• [What the exercise asks] Each line in the entries that has the word "markdown" has to be copied.

• [Records for the exercise]
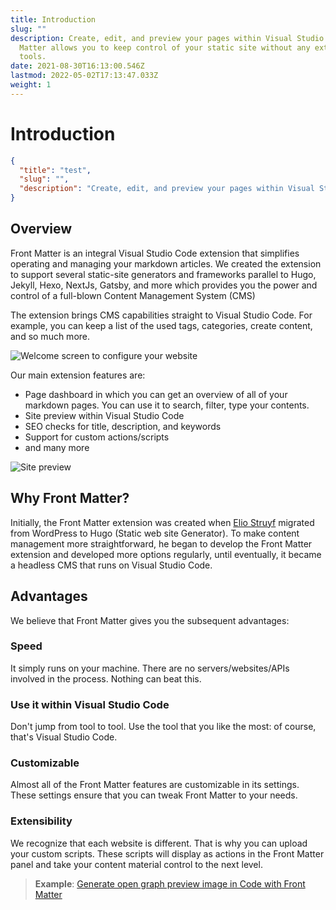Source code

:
 ```yaml
---
title: Introduction
slug: ""
description: Create, edit, and preview your pages within Visual Studio Code/GitPod/... Front
  Matter allows you to keep control of your static site without any external
  tools.
date: 2021-08-30T16:13:00.546Z
lastmod: 2022-05-02T17:13:47.033Z
weight: 1
---
```


# Introduction

```json {{ "title": "testing", "description": "How does this work?" }}
{
  "title": "test",
  "slug": "",
  "description": "Create, edit, and preview your pages within Visual Studio Code/GitPod/... Front Matter allows you to keep control of your static site without any external tools.",
}
```

## Overview

Front Matter is an integral Visual Studio Code extension that simplifies operating and managing your
markdown articles. We created the extension to support several static-site generators and frameworks
parallel to Hugo, Jekyll, Hexo, NextJs, Gatsby, and more which provides you the power and control of
a full-blown Content Management System (CMS)

The extension brings CMS capabilities straight to Visual Studio Code. For example, you can keep a
list of the used tags, categories, create content, and so much more.

![Welcome screen to configure your website][01]

Our main extension features are:

- Page dashboard in which you can get an overview of all of your markdown pages. You can use it to
  search, filter, type your contents.
- Site preview within Visual Studio Code
- SEO checks for title, description, and keywords
- Support for custom actions/scripts
- and many more

![Site preview][02]

## Why Front Matter?

Initially, the Front Matter extension was created when [Elio Struyf][03] migrated from WordPress to
Hugo (Static web site Generator). To make content management more straightforward, he began to
develop the Front Matter extension and developed more options regularly, until eventually, it became
a headless CMS that runs on Visual Studio Code.

## Advantages

We believe that Front Matter gives you the subsequent advantages:

### Speed

It simply runs on your machine. There are no servers/websites/APIs involved in the process. Nothing
can beat this.

### Use it within Visual Studio Code

Don't jump from tool to tool. Use the tool that you like the most: of course, that's Visual Studio
Code.

### Customizable

Almost all of the Front Matter features are customizable in its settings. These settings ensure that
you can tweak Front Matter to your needs.

### Extensibility

We recognize that each website is different. That is why you can upload your custom scripts. These
scripts will display as actions in the Front Matter panel and take your content material control to
the next level.

> **Example**:
> [Generate open graph preview image in Code with Front Matter][04]

<!-- Link References -->
[01]: /releases/v7.2.0/welcome-screen-7.2.0.png
[02]: https://res.cloudinary.com/estruyf/image/upload/w_1256/v1631871148/frontmatter/preview-3.2.0.png
[03]: https://twitter.com/eliostruyf
[04]: https://www.eliostruyf.com/generate-open-graph-preview-image-code-front-matter/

• [Exercise solution]
markdown articles. We created the extension to support several static-site generators and frameworks
- Page dashboard in which you can get an overview of all of your markdown pages. You can use it to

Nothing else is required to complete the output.